Ia mengungkapkan bahwa beberapa jenis pestisida, khususnya yang bersifat neurotoksik, dapat memicu gejala akut mulai dari mual, pusing, gangguan saraf, hingga kematian, tergantung pada tingkat paparan.

"Dalam jangka panjang, paparan kronis berpotensi memicu gangguan endokrin, kerusakan organ, bahkan risiko karsinogenik," ungkap Ignas.

Untuk langkah mitigasi jangka pendek, ia merekomendasikan penghentian sementara operasional intake air baku PDAM di wilayah terdampak, penguatan pemantauan kualitas air secara real-time, serta penyampaian edukasi cepat kepada masyarakat agar tidak memanfaatkan air sungai hingga dinyatakan aman.

Selain itu, upaya netralisasi atau remediasi in-situ perlu segera dilakukan apabila sumber pencemaran masih dapat diidentifikasi.
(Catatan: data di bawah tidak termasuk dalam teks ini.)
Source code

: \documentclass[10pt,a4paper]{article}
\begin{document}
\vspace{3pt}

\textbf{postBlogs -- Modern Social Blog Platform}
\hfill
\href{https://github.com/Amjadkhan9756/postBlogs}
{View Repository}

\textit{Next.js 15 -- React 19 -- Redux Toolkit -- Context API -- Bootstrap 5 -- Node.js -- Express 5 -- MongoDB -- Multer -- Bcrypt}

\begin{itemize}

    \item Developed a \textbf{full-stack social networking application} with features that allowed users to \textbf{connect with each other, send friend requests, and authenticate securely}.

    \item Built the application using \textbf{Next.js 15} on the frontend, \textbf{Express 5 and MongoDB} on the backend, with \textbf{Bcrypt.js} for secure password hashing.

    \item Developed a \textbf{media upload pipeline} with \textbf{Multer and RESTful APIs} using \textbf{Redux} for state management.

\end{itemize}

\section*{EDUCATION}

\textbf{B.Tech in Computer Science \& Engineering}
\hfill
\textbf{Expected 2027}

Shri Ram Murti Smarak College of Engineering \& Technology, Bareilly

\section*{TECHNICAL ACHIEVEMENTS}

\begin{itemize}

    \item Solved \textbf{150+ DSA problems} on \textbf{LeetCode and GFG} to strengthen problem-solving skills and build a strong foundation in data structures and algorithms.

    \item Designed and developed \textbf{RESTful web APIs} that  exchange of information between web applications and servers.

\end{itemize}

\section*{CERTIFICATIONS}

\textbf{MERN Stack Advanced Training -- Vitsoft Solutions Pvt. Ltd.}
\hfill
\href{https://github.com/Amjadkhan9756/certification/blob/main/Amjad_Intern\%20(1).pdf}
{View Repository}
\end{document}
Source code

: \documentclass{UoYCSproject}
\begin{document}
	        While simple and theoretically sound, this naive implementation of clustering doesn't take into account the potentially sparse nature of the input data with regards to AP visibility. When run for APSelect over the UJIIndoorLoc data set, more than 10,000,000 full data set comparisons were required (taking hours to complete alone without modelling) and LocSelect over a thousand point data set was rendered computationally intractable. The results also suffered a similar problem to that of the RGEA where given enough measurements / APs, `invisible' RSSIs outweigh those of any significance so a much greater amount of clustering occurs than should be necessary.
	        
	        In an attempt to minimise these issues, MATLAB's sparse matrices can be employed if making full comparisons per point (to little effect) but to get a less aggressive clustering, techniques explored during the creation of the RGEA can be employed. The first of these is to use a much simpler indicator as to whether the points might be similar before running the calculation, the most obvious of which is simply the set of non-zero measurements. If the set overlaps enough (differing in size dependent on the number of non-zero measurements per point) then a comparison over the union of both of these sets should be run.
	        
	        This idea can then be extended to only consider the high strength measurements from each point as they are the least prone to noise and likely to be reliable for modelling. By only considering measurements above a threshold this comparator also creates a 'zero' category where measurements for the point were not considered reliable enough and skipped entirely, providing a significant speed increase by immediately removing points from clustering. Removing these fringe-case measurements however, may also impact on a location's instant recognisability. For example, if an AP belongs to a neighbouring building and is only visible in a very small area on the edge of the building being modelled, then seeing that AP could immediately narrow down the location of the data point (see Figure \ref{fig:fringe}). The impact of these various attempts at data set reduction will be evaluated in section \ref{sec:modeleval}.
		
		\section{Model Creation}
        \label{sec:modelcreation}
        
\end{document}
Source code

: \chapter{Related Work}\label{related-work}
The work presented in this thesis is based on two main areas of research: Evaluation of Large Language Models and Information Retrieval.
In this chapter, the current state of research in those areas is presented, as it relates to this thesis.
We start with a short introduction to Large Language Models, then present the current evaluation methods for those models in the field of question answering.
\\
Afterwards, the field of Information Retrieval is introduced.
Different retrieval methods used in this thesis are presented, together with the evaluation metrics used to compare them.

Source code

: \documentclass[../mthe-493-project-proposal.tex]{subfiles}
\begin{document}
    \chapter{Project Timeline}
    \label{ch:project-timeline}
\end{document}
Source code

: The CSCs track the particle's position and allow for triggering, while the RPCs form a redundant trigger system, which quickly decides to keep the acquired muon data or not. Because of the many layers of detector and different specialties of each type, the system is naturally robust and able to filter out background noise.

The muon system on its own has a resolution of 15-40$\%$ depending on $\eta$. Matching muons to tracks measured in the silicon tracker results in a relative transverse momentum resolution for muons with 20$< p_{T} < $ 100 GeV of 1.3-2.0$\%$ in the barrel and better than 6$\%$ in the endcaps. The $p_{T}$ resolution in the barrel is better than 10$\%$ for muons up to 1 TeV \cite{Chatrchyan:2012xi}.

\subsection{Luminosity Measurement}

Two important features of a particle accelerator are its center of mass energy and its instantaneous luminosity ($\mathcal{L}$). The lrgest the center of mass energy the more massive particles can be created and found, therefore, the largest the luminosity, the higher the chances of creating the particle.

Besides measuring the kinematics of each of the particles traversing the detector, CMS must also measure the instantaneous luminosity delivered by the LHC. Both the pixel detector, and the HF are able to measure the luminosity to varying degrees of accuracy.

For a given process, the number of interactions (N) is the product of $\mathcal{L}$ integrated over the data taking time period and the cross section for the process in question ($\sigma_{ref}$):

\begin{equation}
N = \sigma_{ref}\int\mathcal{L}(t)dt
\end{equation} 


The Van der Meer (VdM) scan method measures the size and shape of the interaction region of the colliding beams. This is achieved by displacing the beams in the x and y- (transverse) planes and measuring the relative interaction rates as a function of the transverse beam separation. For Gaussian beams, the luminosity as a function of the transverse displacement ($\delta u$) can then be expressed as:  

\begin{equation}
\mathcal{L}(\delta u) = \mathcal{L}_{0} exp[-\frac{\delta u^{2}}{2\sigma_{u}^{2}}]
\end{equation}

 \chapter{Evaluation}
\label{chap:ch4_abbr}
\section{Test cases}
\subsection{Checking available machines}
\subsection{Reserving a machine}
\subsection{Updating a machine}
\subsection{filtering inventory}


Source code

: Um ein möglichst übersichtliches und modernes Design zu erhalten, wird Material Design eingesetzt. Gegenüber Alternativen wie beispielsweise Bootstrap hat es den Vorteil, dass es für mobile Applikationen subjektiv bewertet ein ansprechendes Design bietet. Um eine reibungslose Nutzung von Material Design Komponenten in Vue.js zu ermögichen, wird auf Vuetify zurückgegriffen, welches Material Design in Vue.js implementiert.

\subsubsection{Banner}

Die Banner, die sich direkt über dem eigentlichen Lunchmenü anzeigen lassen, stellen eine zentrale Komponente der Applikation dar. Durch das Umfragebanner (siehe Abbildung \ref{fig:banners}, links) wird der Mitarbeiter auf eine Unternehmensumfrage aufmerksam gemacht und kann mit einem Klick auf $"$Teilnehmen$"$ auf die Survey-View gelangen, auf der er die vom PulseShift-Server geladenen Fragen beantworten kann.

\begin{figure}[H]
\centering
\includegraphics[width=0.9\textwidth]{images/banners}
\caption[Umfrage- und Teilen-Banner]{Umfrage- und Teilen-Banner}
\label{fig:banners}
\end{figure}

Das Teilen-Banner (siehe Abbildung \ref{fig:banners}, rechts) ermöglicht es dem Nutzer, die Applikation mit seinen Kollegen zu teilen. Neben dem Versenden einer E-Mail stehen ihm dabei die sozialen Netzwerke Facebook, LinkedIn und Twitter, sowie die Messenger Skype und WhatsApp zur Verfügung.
Baca Juga: Warga Diminta Tidak Konsumsi Ikan dari Sungai Cisadane Usai Dugaan Pencemaran Pestisida

Ignas juga menekankan pentingnya strategi jangka panjang, antara lain memperketat pengawasan dan penegakan hukum terhadap pelaku pencemaran bahan berbahaya dan beracun (B3), membangun sistem peringatan dini berbasis sensor kualitas air daring, serta melakukan diversifikasi sumber air baku guna memperkuat ketahanan air saat terjadi krisis.

Ia menilai, pemulihan ekosistem sungai melalui rehabilitasi zona riparian menjadi langkah penting untuk meningkatkan kemampuan alami sungai dalam menyaring polutan.

"Kepada masyarakat, kami mengimbau agar tidak panik, tetapi tetap waspada dan mengikuti instruksi resmi pemerintah dan PDAM. Jangan menggunakan air sungai untuk memasak, minum, mencuci, atau mandi sampai ada pernyataan bahwa air telah aman. Hindari konsumsi ikan dari wilayah terdampak selama masa krisis," tutur Ignasius Sutapa.

Dengan berbagai potensi risiko tersebut, masyarakat diminta tetap berhati-hati dan menunggu pernyataan resmi otoritas sebelum kembali memanfaatkan air Sungai Cisadane.